* _BRIEF_: Should the word "Pricing" occur in a line of the records, copy that line.

BEGIN DATASET RECORDS

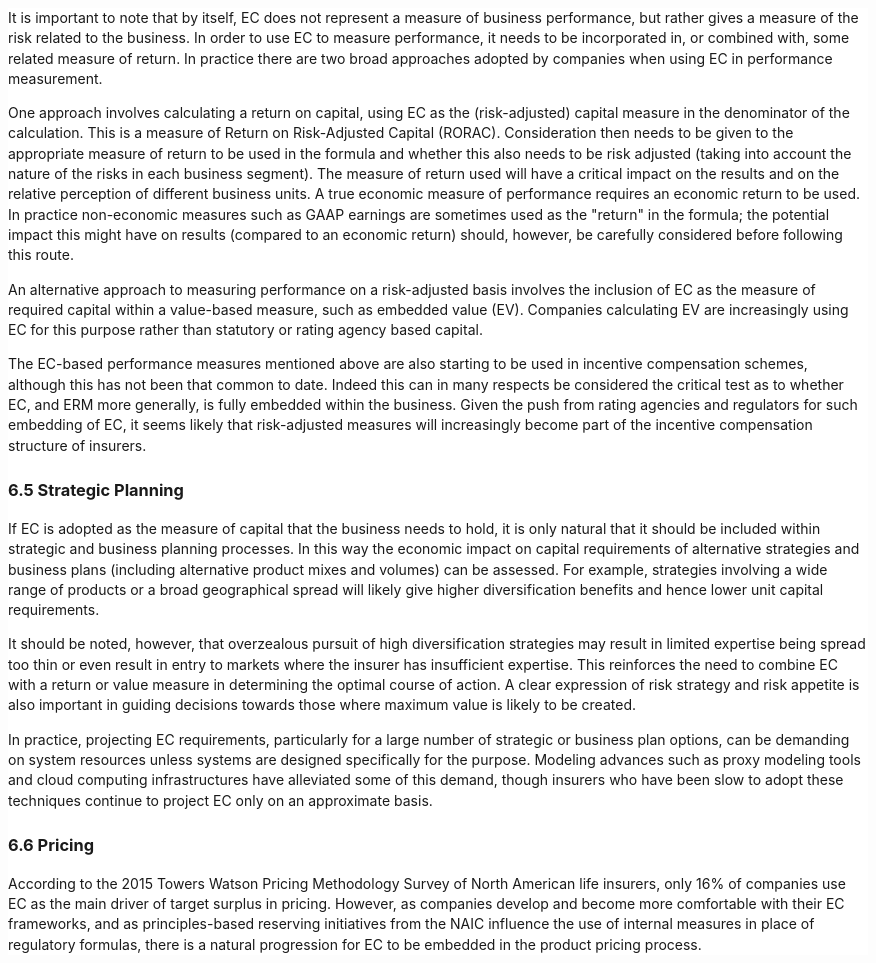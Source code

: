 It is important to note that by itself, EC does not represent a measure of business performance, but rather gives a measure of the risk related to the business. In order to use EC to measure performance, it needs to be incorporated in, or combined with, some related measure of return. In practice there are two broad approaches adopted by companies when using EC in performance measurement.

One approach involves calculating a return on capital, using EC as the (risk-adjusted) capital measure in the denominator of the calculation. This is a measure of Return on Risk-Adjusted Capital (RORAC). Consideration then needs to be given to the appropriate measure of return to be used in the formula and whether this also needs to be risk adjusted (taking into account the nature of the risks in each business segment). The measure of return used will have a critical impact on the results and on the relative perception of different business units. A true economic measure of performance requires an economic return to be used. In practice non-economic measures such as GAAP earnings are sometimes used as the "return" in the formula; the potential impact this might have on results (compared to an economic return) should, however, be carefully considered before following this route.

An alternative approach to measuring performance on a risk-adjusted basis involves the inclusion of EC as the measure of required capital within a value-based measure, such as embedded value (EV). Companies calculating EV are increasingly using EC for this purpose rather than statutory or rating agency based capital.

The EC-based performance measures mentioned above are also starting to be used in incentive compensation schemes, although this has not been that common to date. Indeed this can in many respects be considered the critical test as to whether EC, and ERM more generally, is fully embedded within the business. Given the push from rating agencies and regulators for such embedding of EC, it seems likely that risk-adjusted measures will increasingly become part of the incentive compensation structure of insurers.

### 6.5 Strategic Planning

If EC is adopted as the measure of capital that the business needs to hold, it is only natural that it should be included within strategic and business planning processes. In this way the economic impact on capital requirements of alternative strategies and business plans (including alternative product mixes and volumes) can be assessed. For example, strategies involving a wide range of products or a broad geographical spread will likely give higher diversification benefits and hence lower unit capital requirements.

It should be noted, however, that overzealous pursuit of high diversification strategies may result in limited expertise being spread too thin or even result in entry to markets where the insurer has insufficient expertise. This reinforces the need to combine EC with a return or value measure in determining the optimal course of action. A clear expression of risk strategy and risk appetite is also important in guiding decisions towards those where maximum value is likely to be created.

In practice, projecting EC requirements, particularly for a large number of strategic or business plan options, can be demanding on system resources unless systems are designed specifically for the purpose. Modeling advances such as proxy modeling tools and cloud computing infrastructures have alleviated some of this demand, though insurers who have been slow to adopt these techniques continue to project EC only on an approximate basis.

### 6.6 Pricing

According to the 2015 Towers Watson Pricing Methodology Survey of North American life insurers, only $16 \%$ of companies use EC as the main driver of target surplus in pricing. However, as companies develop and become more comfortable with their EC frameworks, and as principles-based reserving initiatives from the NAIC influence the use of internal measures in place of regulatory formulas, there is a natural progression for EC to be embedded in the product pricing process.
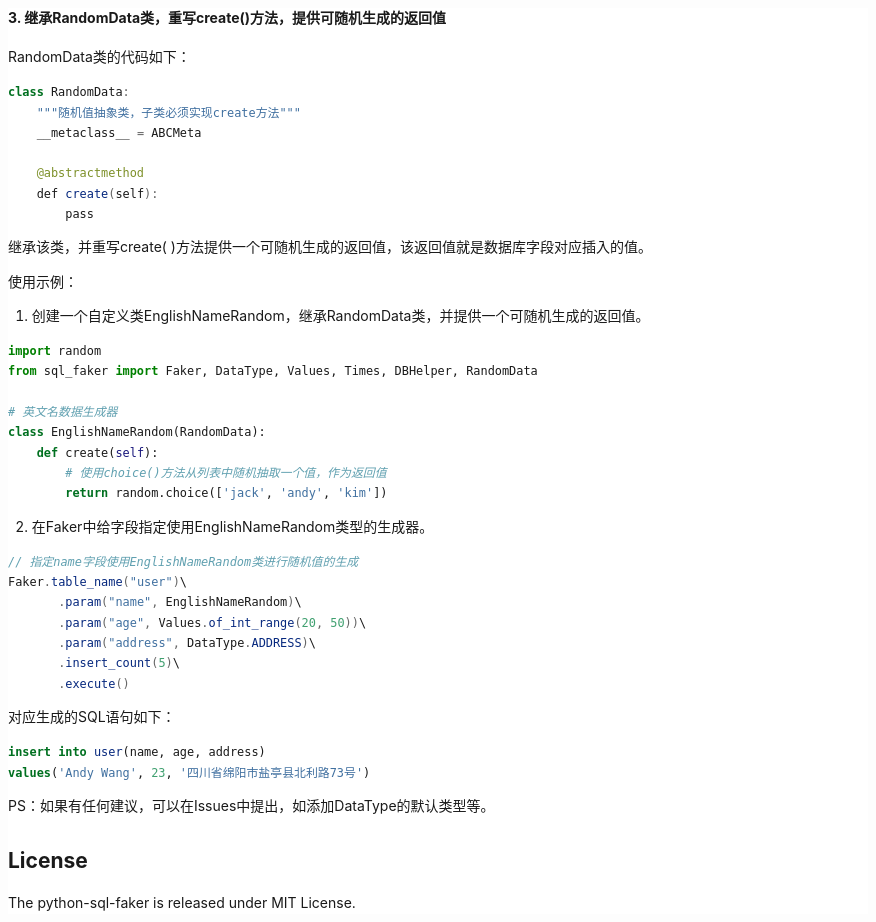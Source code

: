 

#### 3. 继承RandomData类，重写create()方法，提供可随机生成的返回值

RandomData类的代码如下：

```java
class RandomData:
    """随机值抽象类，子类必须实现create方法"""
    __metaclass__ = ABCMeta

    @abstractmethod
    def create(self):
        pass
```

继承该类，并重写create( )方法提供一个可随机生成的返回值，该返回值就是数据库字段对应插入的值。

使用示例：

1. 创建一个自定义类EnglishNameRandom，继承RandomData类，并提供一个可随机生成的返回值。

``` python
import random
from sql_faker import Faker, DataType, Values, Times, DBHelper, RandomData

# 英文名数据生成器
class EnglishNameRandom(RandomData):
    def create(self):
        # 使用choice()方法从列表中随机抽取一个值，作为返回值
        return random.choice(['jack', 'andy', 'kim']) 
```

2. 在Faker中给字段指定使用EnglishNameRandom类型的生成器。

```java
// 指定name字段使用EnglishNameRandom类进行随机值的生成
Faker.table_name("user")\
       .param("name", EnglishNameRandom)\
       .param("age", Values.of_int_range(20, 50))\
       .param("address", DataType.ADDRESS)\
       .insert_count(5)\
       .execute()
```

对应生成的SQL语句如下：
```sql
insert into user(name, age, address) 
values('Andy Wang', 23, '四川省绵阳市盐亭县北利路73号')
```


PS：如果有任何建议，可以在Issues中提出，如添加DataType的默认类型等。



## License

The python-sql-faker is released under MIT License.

END DATASET RECORDS

* _FINISHED EXERCISE_:
### 6.6 Pricing
According to the 2015 Towers Watson Pricing Methodology Survey of North American life insurers, only $16 \%$ of companies use EC as the main driver of target surplus in pricing. However, as companies develop and become more comfortable with their EC frameworks, and as principles-based reserving initiatives from the NAIC influence the use of internal measures in place of regulatory formulas, there is a natural progression for EC to be embedded in the product pricing process.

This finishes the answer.